Terry Kirkbride: The one musician Noel Gallagher said was too crazy for Oasis
It takes a certain type of musician to be able to jump into the fray with Oasis.
Although Noel Gallagher was always the de facto boss of the group ever since they started, being able to party with someone like Liam Gallagher back in the day would have meant testing the limit of your liver every single time you hit the pub. They were never known to mess around whenever they started the after-show activities, but even when working on their later projects, Noel felt that there were some people who could never have worked with the band because of their own antics.
If you take a wider look at the band’s history, Noel was always considered the most responsible one in the group. That might sound insane considering he was the one with the quote about drugs being like having a cup of tea in the morning, but whenever a show mattered, he was always the one trying to be responsible while everyone else was off their faces.

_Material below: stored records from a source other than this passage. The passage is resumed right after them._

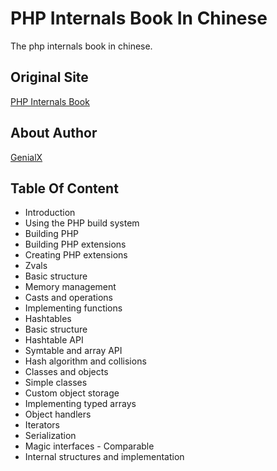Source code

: # PHP Internals Book In Chinese
The php internals book in chinese.

## Original Site
[PHP Internals Book](http://www.phpinternalsbook.com/index.html)

## About Author
[GenialX](http://blog.ihuxu.com/about-me)

## Table Of Content
 - Introduction
 - Using the PHP build system
  - Building PHP
  - Building PHP extensions
 - Creating PHP extensions
 - Zvals
  - Basic structure
  - Memory management
  - Casts and operations
 - Implementing functions
 - Hashtables
  - Basic structure
  - Hashtable API
  - Symtable and array API
  - Hash algorithm and collisions
 - Classes and objects
  - Simple classes
  - Custom object storage
  - Implementing typed arrays
  - Object handlers
  - Iterators
  - Serialization
  - Magic interfaces - Comparable
  - Internal structures and implementation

But after their botched show at the Whisky-A-Go-Go, something definitely felt different. The temperature had changed, and if you weren’t on Noel’s good side, you were probably going home.
Which probably explains why some of their later albums meant the band fracturing. Bonehead wasn’t about to slow down because of Noel cleaning up, and even though he wasn’t exactly the same party animal he was during the Be Here Now, apparently, his boozing wasn’t quite balanced enough for Noel when making Standing on the Shoulder of Giants. While that album was still decent, though, you didn’t truly feel the band’s second incarnation until Heathen Chemistry came out.
The album wasn’t poor by any stretch, but Noel seemed to take his foot off the gas a little bit. The band could be a democracy if it wanted to, but after Alan White left the fold, it felt like the band had the next best thing in Zak Starkey. A band of the biggest Beatles fanatics getting Ringo Starr’s son was almost too easy a choice for Don’t Believe the Truth, but there was a good chance that Terry Kirkbride could have joined the fold as well.
After all, the beginnings of the band’s fifth album were all about going back to their old stomping grounds and working with Death In Vegas, but from the moment they started work, the vibe just didn’t feel right. Kirkbride wasn’t a poor drummer by any means, but when talking about the sessions afterwards, Noel felt that the drummer was way too antsy to even come close to what Oasis were capable of.
They hadn’t mellowed out just yet, but compared to every other member focusing on the songs, Noel felt that Kirkbride would succumb to the rock and roll lifestyle way too quickly, saying, “We had another friend of ours called Terry Kirkbride who actually drums on ‘Mucky Fingers’ on the record. He drummed on all the stuff, but we already asked Zak if he would do the tour. We love [Terry] to bits, but he’s a fairly chaotic character. Not that he’s unreliable, but he’s the kind of guy that would probably get lost on tour. He would get lost in Brazil and you’d never see him again.”
Even though that sounds like a bona fide party animal, the fact that Noel did use Kirkbride on some of his solo gigs around the same time tells a bit of a different story. There’s no telling what he does in his downtime, but the fact that he was mellow enough to play the drums on the all-acoustic show Sittin’ Here in Silence is a good sign that he knew when to tone things down when the time came.
Still, the fact that Kirkbride ended up partying his way out of Oasis before playing a single show is almost funny compared to where they had been. No one in their right mind would have called the Be Here Now era level-headed by any stretch, but the fact that the band had enough wits about them to leave their drummer friend behind says a lot about who they were working with.